Here’s the article Kathlene sent:
Judge to Prop. 8 backers: Turn over your papers
Bob Egelko, Chronicle Staff Writer
Saturday, October 3, 2009
(10-02) 18:10 PDT SAN FRANCISCO—A federal judge has ordered sponsors of California’s Proposition 8 to release campaign strategy documents that opponents believe could show that backers of the same-sex marriage ban were motivated by prejudice against gays.
Plaintiffs in a federal suit seeking to overturn Prop. 8—two same-sex couples, a gay-rights organization and the city of San Francisco—contend that the measure’s real purpose was to strip a historically persecuted minority group of rights held by the majority.
If the courts find that the ballot measure was motivated by discrimination, they could strike it down without having to decide whether gays and lesbians have a constitutional right to marry.
“The intent or purpose of Prop. 8 is central to this litigation,” Chief U.S. District Judge Vaughn Walker declared Thursday in requiring backers of the November 2008 measure to give the opposing side their internal campaign communications.
Backers’ argument
A day earlier, Prop 8’s sponsors told Walker in a court filing that their opponents’ claim of anti-gay motivation is legally irrelevant.
In a final round of arguments seeking to uphold the measure without a trial, defenders of the ballot measure said California voters were entitled to amend their Constitution to preserve the traditional, male-female definition of marriage for numerous reasons—including a belief that “extending marriage to same-sex couples carries a risk of weakening the institution of marriage.”

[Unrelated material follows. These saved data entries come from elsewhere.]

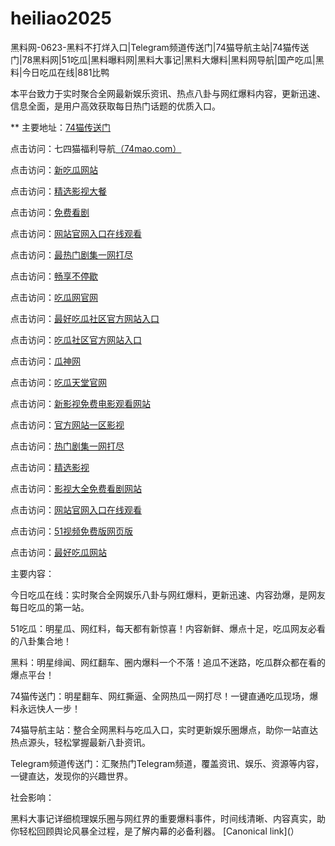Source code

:# heiliao2025
黑料网-0623-黑料不打烊入口|Telegram频道传送门|74猫导航主站|74猫传送门|78黑料网|51吃瓜|黑料曝料网|黑料大事记|黑料大爆料|黑料网导航|国产吃瓜|黑料|今日吃瓜在线|881比鸭

本平台致力于实时聚合全网最新娱乐资讯、热点八卦与网红爆料内容，更新迅速、信息全面，是用户高效获取每日热门话题的优质入口。

** 主要地址：<a href="https://74mao.com/">74猫传送门</a>

点击访问：七四猫福利导航<a href="https://74mao.com/">（74mao.com）</a>

点击访问：<a href="https://cg1-46.pages.dev/">新吃瓜网站</a>

点击访问：<a href="https://cg2-46.pages.dev/">精选影视大餐</a>

点击访问：<a href="https://cg3-46.pages.dev/">免费看剧</a>

点击访问：<a href="https://cg4-46.pages.dev/">网站官网入口在线观看</a>

点击访问：<a href="https://cg1-47.pages.dev/">最热门剧集一网打尽</a>

点击访问：<a href="https://cg2-47.pages.dev/">畅享不停歇</a>

点击访问：<a href="https://cg3-47.pages.dev/">吃瓜网官网</a>

点击访问：<a href="https://cg4-47.pages.dev/">最好吃瓜社区官方网站入口</a>

点击访问：<a href="https://cg5-37.pages.dev/">吃瓜社区官方网站入口</a>

点击访问：<a href="https://cg6-37.pages.dev/">瓜神网</a>

点击访问：<a href="https://cg7-37.pages.dev/">吃瓜天堂官网</a>

点击访问：<a href="https://cg8-37.pages.dev/">新影视免费电影观看网站</a>

点击访问：<a href="https://cg9-37.pages.dev/">官方网站一区影视</a>

点击访问：<a href="https://cg1-35.pages.dev/">热门剧集一网打尽</a>

点击访问：<a href="https://cg2-35.pages.dev/">精选影视</a>

点击访问：<a href="https://cg3-35.pages.dev/">影视大全免费看剧网站</a>

点击访问：<a href="https://cg4-35.pages.dev/">网站官网入口在线观看 </a>

点击访问：<a href="https://pc8-34.pages.dev/">51视频免费版网页版</a>

点击访问：<a href="https://cg1-39.pages.dev/">最好吃瓜网站</a>

主要内容：

今日吃瓜在线：实时聚合全网娱乐八卦与网红爆料，更新迅速、内容劲爆，是网友每日吃瓜的第一站。

51吃瓜：明星瓜、网红料，每天都有新惊喜！内容新鲜、爆点十足，吃瓜网友必看的八卦集合地！

黑料：明星绯闻、网红翻车、圈内爆料一个不落！追瓜不迷路，吃瓜群众都在看的爆点平台！

74猫传送门：明星翻车、网红撕逼、全网热瓜一网打尽！一键直通吃瓜现场，爆料永远快人一步！

74猫导航主站：整合全网黑料与吃瓜入口，实时更新娱乐圈爆点，助你一站直达热点源头，轻松掌握最新八卦资讯。

Telegram频道传送门：汇聚热门Telegram频道，覆盖资讯、娱乐、资源等内容，一键直达，发现你的兴趣世界。

社会影响：

黑料大事记详细梳理娱乐圈与网红界的重要爆料事件，时间线清晰、内容真实，助你轻松回顾舆论风暴全过程，是了解内幕的必备利器。
[Canonical link](）
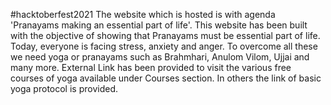 #hacktoberfest2021 The website which is hosted is with agenda 'Pranayams making an essential part of life'. This website has been built with the objective of showing that Pranayams must be essential part of life. Today, everyone is facing stress, anxiety and anger. To overcome all these we need yoga or pranayams such as Brahmhari, Anulom Vilom, Ujjai and many more. External Link has been provided to visit the various free courses of yoga available under Courses section. In others the link of basic yoga protocol is provided.
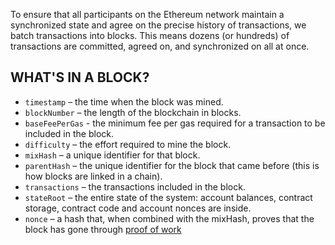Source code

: To ensure that all participants on the Ethereum network maintain a synchronized state and agree on the precise history of transactions, we batch transactions into blocks. This means dozens (or hundreds) of transactions are committed, agreed on, and synchronized on all at once.


## WHAT'S IN A BLOCK?

-   `timestamp`  – the time when the block was mined.
-   `blockNumber`  – the length of the blockchain in blocks.
-   `baseFeePerGas`  - the minimum fee per gas required for a transaction to be included in the block.
-   `difficulty`  – the effort required to mine the block.
-   `mixHash`  – a unique identifier for that block.
-   `parentHash`  – the unique identifier for the block that came before (this is how blocks are linked in a chain).
-   `transactions`  – the transactions included in the block.
-   `stateRoot`  – the entire state of the system: account balances, contract storage, contract code and account nonces are inside.
-   `nonce`  – a hash that, when combined with the mixHash, proves that the block has gone through  [proof of work](https://ethereum.org/en/developers/docs/consensus-mechanisms/pow/)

Because there is no constitutional right to same-sex marriage, it wouldn’t matter if the plaintiffs could show that Prop. 8 “was also accompanied by irrational attitudes such as animus,” or prejudice against lesbians and gays, said attorney Charles Cooper.
The initiative, approved by 52 percent of the voters, overturned the state Supreme Court’s May 2008 ruling that gave gays and lesbians the right to marry in California. The state court upheld Prop. 8 as a valid state constitutional amendment in May but also ruled that 18,000 same-sex couples who married before the election were legally wed.
Walker has scheduled an Oct. 14 hearing in San Francisco on whether to dismiss the suit or let it go to trial in January.
Judge looks for bias
In previous rulings, Walker has said the constitutionality of Prop. 8 is not an open-and-shut legal question but could depend on a variety of factors, including whether backers were biased against gays and lesbians.
He amplified that view Thursday in ordering Prop. 8’s sponsors to disclose documents, including notes and e-mails between campaign officials and consultants, that discussed their strategy and the message they wanted to send to the voters.
Although “voters cannot be asked to explain their votes,” Walker said, a ballot measure’s authors and strategists can be scrutinized to see what their motives were.
He cited a magazine article last year by the heads of the public relations firm that managed the Prop. 8 campaign in which they discussed their strategy, including plans to show how advocates of same-sex marriage would indoctrinate schoolchildren. Walker said the article undermined the campaign’s insistence that its strategy discussions were confidential.
Bad precedent?
Andrew Pugno, a lawyer for the Prop. 8 sponsors, said Friday it was unprecedented to allow “the losing side of a campaign to pry into the most intimate strategy discussions of the winning side.”
“This will make any citizen group think twice before attempting a ballot initiative,” Pugno said. He said his clients might ask a federal appeals court to intervene.
A lawyer for the plaintiffs, Theodore Boutrous, said Walker’s order would allow them to see whether the justifications Prop. 8’s defenders are now claiming for the measure were part of the campaign or after-the-fact rationales.
“Our position is not dependent on the notion that everyone who voted for Proposition 8 was acting out of bad motives,” Boutrous said. He said the plaintiffs would look for “evidence that bolsters our argument that Proposition 8 was irrational and disfavors a group in a way that’s unconstitutional.”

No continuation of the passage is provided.